Before move-in, §9097(5) requires the park to provide each tenant and prospective tenant "a written copy of the rules of the mobile home park" and "a written copy of this chapter," and §9093(1) requires full written disclosure of "all fees, charges, assessments and rules before a mobile home dweller assumes occupancy." Section 9097(3) caps an entrance fee for a tenant "moving into a mobile home currently in the mobile home park" at "2 times the amount of the monthly rent." The homes and the businesses behind them are defined in the Manufactured Housing Act: 10 M.R.S. §9002 defines a "HUD-code home" as a post-June 15, 1976 unit the manufacturer certifies is built "in compliance with the HUD standard" under the National Manufactured Housing Construction and Safety Standards Act of 1974.
How it works in general
A buyer who plans to keep the home on its current lot generally must be accepted as a tenant; if the seller said the home could stay and the park then refuses, the buyer can cancel within 30 days. Before signing on, the buyer is entitled to a written copy of the park rules and of Chapter 953 itself, and to full written disclosure of every fee — anything undisclosed can't be collected. An entrance fee for an existing in-park home is capped at twice the monthly rent. The manufacturer, dealer, and installer the buyer relies on are licensed by the Manufactured Housing Board, and a HUD-code home carries the federal HUD certification.
Common scenarios
General examples Maine buyers commonly encounter:
- A buyer is refused tenancy after being told the home could stay. Section 9094(3) allows rescission within 30 days.

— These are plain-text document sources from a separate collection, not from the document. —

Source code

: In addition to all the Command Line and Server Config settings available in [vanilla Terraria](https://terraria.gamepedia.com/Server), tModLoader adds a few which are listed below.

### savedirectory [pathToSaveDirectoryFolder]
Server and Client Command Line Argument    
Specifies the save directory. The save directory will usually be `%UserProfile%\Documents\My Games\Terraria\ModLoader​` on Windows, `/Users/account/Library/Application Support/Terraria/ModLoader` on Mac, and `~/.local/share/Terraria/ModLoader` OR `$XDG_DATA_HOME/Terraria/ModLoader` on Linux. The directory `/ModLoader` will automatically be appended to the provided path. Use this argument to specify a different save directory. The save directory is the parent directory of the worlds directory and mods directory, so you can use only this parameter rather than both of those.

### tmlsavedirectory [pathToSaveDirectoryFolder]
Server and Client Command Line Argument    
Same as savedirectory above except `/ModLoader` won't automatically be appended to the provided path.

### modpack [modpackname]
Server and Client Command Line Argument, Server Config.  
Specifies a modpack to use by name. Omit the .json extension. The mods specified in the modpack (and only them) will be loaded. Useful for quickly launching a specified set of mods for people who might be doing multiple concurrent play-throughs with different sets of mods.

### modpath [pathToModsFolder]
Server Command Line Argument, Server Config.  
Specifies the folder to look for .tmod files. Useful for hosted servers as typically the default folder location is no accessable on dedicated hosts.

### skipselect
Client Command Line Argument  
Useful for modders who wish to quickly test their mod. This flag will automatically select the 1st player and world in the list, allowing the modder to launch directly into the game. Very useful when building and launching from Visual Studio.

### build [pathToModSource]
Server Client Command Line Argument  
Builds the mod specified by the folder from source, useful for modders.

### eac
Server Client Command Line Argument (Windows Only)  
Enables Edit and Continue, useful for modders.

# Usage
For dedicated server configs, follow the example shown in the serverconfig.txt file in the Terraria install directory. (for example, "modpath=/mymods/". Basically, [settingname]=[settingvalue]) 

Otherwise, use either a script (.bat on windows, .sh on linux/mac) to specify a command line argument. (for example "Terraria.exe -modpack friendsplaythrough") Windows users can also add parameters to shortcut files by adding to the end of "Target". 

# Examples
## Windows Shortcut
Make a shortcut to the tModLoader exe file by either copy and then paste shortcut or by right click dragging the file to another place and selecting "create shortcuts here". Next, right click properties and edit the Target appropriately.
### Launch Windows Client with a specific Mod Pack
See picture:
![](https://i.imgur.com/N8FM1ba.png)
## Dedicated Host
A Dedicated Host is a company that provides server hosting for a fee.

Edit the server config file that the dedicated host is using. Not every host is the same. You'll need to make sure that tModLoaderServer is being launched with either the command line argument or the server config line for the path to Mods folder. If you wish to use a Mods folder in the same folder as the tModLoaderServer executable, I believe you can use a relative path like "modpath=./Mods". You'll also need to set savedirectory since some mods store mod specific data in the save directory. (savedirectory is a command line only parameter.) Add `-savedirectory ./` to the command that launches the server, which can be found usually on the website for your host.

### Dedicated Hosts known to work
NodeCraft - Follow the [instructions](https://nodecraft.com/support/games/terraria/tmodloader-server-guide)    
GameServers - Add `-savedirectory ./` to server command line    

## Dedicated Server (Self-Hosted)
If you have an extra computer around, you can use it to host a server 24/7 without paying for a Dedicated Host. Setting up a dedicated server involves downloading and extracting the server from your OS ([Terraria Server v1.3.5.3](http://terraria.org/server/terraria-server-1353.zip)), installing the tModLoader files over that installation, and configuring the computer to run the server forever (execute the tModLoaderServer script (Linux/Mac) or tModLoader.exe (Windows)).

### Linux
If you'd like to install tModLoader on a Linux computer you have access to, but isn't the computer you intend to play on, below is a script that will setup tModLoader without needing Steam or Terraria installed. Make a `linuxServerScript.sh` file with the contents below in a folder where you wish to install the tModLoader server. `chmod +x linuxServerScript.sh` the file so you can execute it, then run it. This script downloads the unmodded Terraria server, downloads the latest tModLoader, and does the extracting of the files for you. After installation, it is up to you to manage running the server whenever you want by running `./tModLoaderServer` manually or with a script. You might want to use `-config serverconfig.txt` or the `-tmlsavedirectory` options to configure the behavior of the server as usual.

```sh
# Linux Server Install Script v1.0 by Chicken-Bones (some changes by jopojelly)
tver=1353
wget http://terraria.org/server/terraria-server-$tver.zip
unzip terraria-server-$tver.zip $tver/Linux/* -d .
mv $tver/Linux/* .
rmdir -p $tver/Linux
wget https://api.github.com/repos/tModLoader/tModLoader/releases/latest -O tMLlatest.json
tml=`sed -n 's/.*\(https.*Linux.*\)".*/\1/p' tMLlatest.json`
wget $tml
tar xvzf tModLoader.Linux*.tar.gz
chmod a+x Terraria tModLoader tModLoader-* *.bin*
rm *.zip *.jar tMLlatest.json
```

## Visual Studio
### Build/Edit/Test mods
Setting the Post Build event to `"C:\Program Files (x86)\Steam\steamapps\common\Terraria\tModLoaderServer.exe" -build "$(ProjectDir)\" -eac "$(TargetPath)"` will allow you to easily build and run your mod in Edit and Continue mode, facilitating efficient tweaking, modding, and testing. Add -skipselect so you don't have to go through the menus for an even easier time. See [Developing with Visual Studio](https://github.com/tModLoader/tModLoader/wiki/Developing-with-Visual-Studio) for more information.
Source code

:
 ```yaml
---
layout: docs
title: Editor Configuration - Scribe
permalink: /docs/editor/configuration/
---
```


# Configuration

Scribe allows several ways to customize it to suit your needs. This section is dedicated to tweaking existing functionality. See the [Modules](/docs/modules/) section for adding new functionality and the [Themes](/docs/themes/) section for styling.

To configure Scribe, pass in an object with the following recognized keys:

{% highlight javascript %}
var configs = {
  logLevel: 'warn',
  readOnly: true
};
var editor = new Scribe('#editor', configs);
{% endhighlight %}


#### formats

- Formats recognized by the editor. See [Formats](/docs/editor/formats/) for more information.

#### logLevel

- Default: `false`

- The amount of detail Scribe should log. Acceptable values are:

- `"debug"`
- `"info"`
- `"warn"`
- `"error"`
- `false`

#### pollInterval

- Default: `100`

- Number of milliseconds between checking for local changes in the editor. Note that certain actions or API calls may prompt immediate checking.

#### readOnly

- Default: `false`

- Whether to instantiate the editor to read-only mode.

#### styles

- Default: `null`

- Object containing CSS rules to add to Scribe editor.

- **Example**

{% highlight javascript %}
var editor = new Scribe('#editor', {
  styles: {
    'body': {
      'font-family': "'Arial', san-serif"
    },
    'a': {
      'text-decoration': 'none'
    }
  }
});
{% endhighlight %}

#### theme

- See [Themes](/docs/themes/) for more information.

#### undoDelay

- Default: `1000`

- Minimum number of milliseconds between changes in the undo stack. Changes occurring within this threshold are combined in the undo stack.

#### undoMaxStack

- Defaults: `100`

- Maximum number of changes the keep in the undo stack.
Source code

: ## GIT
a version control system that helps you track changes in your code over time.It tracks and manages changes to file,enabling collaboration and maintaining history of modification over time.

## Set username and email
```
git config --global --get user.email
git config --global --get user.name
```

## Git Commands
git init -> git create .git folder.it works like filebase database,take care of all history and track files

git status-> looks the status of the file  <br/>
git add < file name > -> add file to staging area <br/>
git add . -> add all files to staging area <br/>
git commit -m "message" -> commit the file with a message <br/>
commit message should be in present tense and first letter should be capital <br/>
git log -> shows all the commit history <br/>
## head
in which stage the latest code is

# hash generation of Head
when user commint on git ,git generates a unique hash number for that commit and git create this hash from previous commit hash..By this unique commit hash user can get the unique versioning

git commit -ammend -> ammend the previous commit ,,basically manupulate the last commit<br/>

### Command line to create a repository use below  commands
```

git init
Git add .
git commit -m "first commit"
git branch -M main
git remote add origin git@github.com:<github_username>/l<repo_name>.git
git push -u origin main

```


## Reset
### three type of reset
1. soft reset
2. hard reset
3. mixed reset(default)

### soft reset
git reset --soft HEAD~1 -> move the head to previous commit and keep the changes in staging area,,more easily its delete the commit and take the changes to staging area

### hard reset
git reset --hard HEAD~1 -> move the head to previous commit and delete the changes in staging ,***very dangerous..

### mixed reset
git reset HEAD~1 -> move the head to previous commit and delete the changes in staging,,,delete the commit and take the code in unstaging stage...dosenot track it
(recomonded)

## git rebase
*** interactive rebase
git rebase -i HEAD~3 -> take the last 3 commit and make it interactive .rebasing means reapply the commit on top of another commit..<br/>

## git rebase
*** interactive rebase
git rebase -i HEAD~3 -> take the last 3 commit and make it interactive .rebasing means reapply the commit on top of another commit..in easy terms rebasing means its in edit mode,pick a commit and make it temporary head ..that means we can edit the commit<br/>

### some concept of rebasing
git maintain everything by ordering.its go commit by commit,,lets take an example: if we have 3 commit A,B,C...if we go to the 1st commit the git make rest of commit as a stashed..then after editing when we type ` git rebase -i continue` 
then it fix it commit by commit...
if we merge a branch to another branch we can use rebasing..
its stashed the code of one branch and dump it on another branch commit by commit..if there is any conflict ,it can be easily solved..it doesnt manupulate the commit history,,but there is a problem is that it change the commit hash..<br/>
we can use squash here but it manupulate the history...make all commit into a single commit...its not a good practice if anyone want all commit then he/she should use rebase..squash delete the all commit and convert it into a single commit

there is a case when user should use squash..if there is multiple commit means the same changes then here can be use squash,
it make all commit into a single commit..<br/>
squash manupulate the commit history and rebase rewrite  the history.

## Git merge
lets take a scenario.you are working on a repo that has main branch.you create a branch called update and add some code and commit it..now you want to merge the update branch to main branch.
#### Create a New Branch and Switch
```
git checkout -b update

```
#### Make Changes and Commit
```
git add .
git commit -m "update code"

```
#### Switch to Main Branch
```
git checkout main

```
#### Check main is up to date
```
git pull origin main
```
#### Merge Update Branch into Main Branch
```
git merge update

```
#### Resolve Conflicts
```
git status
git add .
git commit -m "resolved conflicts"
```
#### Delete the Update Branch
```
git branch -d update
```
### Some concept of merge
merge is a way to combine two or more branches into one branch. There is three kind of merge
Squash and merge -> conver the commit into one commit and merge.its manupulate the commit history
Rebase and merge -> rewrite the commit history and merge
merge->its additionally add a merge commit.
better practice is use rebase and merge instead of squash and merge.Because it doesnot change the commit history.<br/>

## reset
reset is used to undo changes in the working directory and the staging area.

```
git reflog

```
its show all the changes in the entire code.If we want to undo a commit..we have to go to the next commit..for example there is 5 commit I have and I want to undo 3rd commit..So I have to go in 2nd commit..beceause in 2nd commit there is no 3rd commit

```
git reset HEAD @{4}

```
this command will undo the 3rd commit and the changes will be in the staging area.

- A buyer asks for the park rules and law. Section 9097(5) requires the park to provide the rules and a copy of Chapter 953 before the rental agreement.
- A buyer faces a steep entrance fee for an existing home. It cannot exceed two months' rent (§9097(3)).
Other authorities that may apply
Chapter 953 governs the lot tenancy, the rescission right, the disclosure duty, and the entrance-fee cap; the Manufactured Housing Act (Chapter 951) and the Manufactured Housing Board govern the dealers, installers, and construction standards, and require a formaldehyde-emissions disclosure to buyers of new homes (§9006-B). How the buyer takes ownership depends on the home's title status (see the Maine title guide), and federal lending rules and the Fair Housing Act can apply. The written purchase contract, lease, and disclosures are the core documents to review.
Frequently asked questions
- Can a Maine buyer back out if the park won't let the home stay?
- Yes, within 30 days. Under 10 M.R.S. §9094(3), a buyer 'may rescind the contract for the purchase of the mobile home within 30 days of execution' if the seller represented the home could remain in the park and 'the buyer is not permitted to keep the mobile home in that mobile home park or the buyer is not accepted as a tenant.' This is general information, not advice about a specific purchase — consider consulting a licensed attorney in Maine.
- What must a Maine park disclose to a new buyer before move-in?
- Everything, in writing. Under §9097(5), before any rental agreement the owner must provide each tenant and prospective tenant 'a written copy of the rules of the mobile home park' and 'a written copy of this chapter,' and under §9093(1) must disclose all fees, charges, and assessments before occupancy. An entrance fee for a home already in the park may not exceed two months' rent (§9097(3)).
- Who regulates the dealers and installers a Maine buyer uses?
- The Manufactured Housing Board. Under the Manufactured Housing Act (10 M.R.S. Chapter 951), the Board licenses manufacturers, dealers, and installers and sets installation standards. Section 9002 defines a HUD-code home as one the manufacturer certifies is built to the federal HUD standard under the National Manufactured Housing Construction and Safety Standards Act of 1974.